Frequently Asked Questions: Data Pipeline Pilot Project
CDC and the United States Digital Service (USDS) co-led a pilot project with the Virginia Department of Health from January to September of 2022. The project led to the creation of a prototype data processing pipeline that validates, ingests, and links data across multiple data streams so it can be used for timely public health action.
To read the full report, visit A Prototype of Modernized Public Health Infrastructure for All: Findings from a Virginia Pilot (November 2022).
This work is part of the Data Modernization Initiative that CDC is spearheading to help state, territorial, local, and tribal (STLT) health departments reduce the significant manual effort needed to access clean, analysis-ready data for public health action across multiple data sources and use cases.
The purpose of the initial six-month pilot was three-fold:
- Co-develop a prototype of a modern data processing pipeline with Virginia Department of Health that would help them use the lab, case, and vaccine data that they are already receiving to answer urgent COVID-19 public health questions with less manual effort than is currently needed.
- Use the context of this project to explore new approaches to storing, processing, and linking different incoming data streams to yield robust, enriched, analysis-ready data and actionable insights.
- Test how reusable, modular tools (a.k.a. “Building Blocks”), such as a geocoding service, could aid in more targeted and informed public health action.
This effort resulted in a working prototype of a customizable, cloud-based data pipeline comprised of a “quick start” set of “building blocks” serving as fundamental tools that automatically process raw datasets (lab results, case reports, and vaccines) in a single place. Within this system, data is standardized, geocoded, deduplicated, and linked to better facilitate patient and case-level analyses. The prototype saves time and manual effort, increases data processing speed, creates a single source of truth for incoming data, and removes the need for duplicative processes.
Though the pilot focused on Virginia’s needs, the project team used lessons learned to create reusable solutions that other state, territorial, local, or tribal (STLT) partners can use to solve similar public health data-related challenges. This approach follows CDC’s blueprint for making public health data work better, also known as the North Star Architecture.

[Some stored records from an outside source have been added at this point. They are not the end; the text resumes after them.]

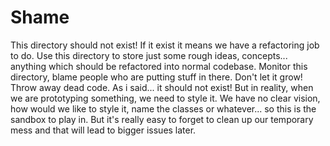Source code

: # Shame

This directory should not exist!
If it exist it means we have a refactoring job to do.
Use this directory to store just some rough ideas, concepts... anything which should be refactored into
normal codebase.
Monitor this directory, blame people who are putting stuff in there. Don't let it grow!
Throw away dead code.
As i said... it should not exist! But in reality, when we are prototyping something, we need to style it.
We have no clear vision, how would we like to style it, name the classes or whatever... so this is the
sandbox to play in. But it's really easy to forget to clean up our temporary mess and that will lead
to bigger issues later.
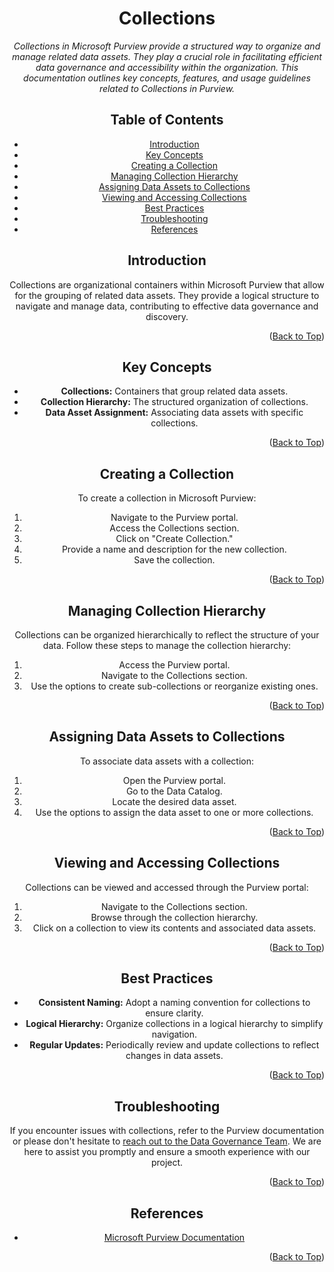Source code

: <!-- Improved compatibility of Back to Top link -->
<a name="collections-top"></a>

<!-- Concept TITLE AND OVERVIEW -->

<center>

# Collections

*Collections in Microsoft Purview provide a structured way to organize and manage related data assets. They play a crucial role in facilitating efficient data governance and accessibility within the organization. This documentation outlines key concepts, features, and usage guidelines related to Collections in Purview.*

## Table of Contents

- [Introduction](#introduction)
- [Key Concepts](#key-concepts)
- [Creating a Collection](#creating-a-collection)
- [Managing Collection Hierarchy](#managing-collection-hierarchy)
- [Assigning Data Assets to Collections](#assigning-data-assets-to-collections)
- [Viewing and Accessing Collections](#viewing-and-accessing-collections)
- [Best Practices](#best-practices)
- [Troubleshooting](#troubleshooting)
- [References](#references)

## Introduction

Collections are organizational containers within Microsoft Purview that allow for the grouping of related data assets. They provide a logical structure to navigate and manage data, contributing to effective data governance and discovery.

<p align="right">(<a href="#collections-top">Back to Top</a>)</p>

## Key Concepts

- **Collections:** Containers that group related data assets.
- **Collection Hierarchy:** The structured organization of collections.
- **Data Asset Assignment:** Associating data assets with specific collections.

<p align="right">(<a href="collections-top">Back to Top</a>)</p>

## Creating a Collection

To create a collection in Microsoft Purview:

1. Navigate to the Purview portal.
2. Access the Collections section.
3. Click on "Create Collection."
4. Provide a name and description for the new collection.
5. Save the collection.

<p align="right">(<a href="#collections-top">Back to Top</a>)</p>

## Managing Collection Hierarchy

Collections can be organized hierarchically to reflect the structure of your data. Follow these steps to manage the collection hierarchy:

1. Access the Purview portal.
2. Navigate to the Collections section.
3. Use the options to create sub-collections or reorganize existing ones.

<p align="right">(<a href="#collections-top">Back to Top</a>)</p>

## Assigning Data Assets to Collections

To associate data assets with a collection:

1. Open the Purview portal.
2. Go to the Data Catalog.
3. Locate the desired data asset.
4. Use the options to assign the data asset to one or more collections.

<p align="right">(<a href="collections-top">Back to Top</a>)</p>

## Viewing and Accessing Collections

Collections can be viewed and accessed through the Purview portal:

1. Navigate to the Collections section.
2. Browse through the collection hierarchy.
3. Click on a collection to view its contents and associated data assets.

<p align="right">(<a href="collections-top">Back to Top</a>)</p>

## Best Practices

- **Consistent Naming:** Adopt a naming convention for collections to ensure clarity.
- **Logical Hierarchy:** Organize collections in a logical hierarchy to simplify navigation.
- **Regular Updates:** Periodically review and update collections to reflect changes in data assets.

<p align="right">(<a href="#collections-top">Back to Top</a>)</p>

## Troubleshooting

If you encounter issues with collections, refer to the Purview documentation or please don't hesitate to [reach out to the Data Governance Team](mailto:data_governance_team@hanes.com). We are here to assist you promptly and ensure a smooth experience with our project.

<p align="right">(<a href="#collections-top">Back to Top</a>)</p>

## References

- [Microsoft Purview Documentation](https://docs.microsoft.com/en-us/azure/purview/)

<p align="right">(<a href="#collections-top">Back to Top</a>)</p>
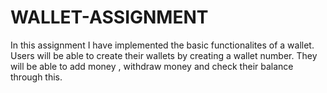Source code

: # WALLET-ASSIGNMENT

In this assignment I have implemented the basic functionalites of a wallet. Users will be able to create their wallets by creating a wallet number. They will be able to add
money , withdraw money and check their balance through this.

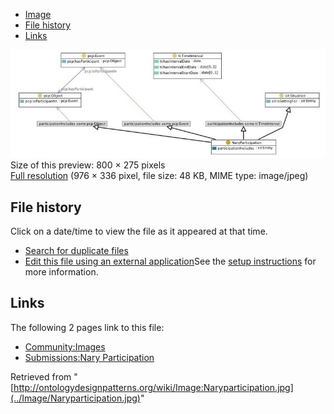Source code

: * [Image](../Image/Naryparticipation.jpg#file)
* [File history](../Image/Naryparticipation.jpg#filehistory)
* [Links](../Image/Naryparticipation.jpg#filelinks)

[![Image:Naryparticipation.jpg](../images/thumb/e/e2/Naryparticipation.jpg/800px-Naryparticipation.jpg)](../images/e/e2/Naryparticipation.jpg)  
Size of this preview: 800 × 275 pixels  
[Full resolution](../images/e/e2/Naryparticipation.jpg)‎ (976 × 336 pixel, file size: 48 KB, MIME type: image/jpeg)

## File history

Click on a date/time to view the file as it appeared at that time.



  
* [Search for duplicate files](http://ontologydesignpatterns.org/wiki/Special:FileDuplicateSearch/Naryparticipation.jpg "Special:FileDuplicateSearch/Naryparticipation.jpg")
* [Edit this file using an external application](http://ontologydesignpatterns.org/wiki/index.php?title=Image:Naryparticipation.jpg&action=edit&externaledit=true&mode=file "Image:Naryparticipation.jpg")See the [setup instructions](http://www.mediawiki.org/wiki/Manual:External_editors "http://www.mediawiki.org/wiki/Manual:External_editors") for more information.

## Links



The following 2 pages link to this file:


* [Community:Images](../Community/Images "Community:Images")
* [Submissions:Nary Participation](../Submissions/Nary_Participation "Submissions:Nary Participation")


Retrieved from "[http://ontologydesignpatterns.org/wiki/Image:Naryparticipation.jpg](../Image/Naryparticipation.jpg)"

This pilot project is a first step in the data modernization journey. There is a lot more for us to try, discover, and understand as we implement best practices at each step along the data journey from patient to public health and back. We welcome your feedback and continued participation as we work together to refine processes, develop tools and resources, and figure out next steps with the purpose of providing data for action across public health.
Piloting, Research, and Development
Continue research to understand the needs of STLTs across the technical maturity spectrum, including how Building Blocks can improve data pipelines, and inform infrastructure recommendations.
- Design Building Blocks to be easily portable across STLTs’ systems with minimal lift.
- Test the ability of a FHIR Server to support seamless interjurisdictional data exchange alongside a Building Block-based data ingestion pipeline.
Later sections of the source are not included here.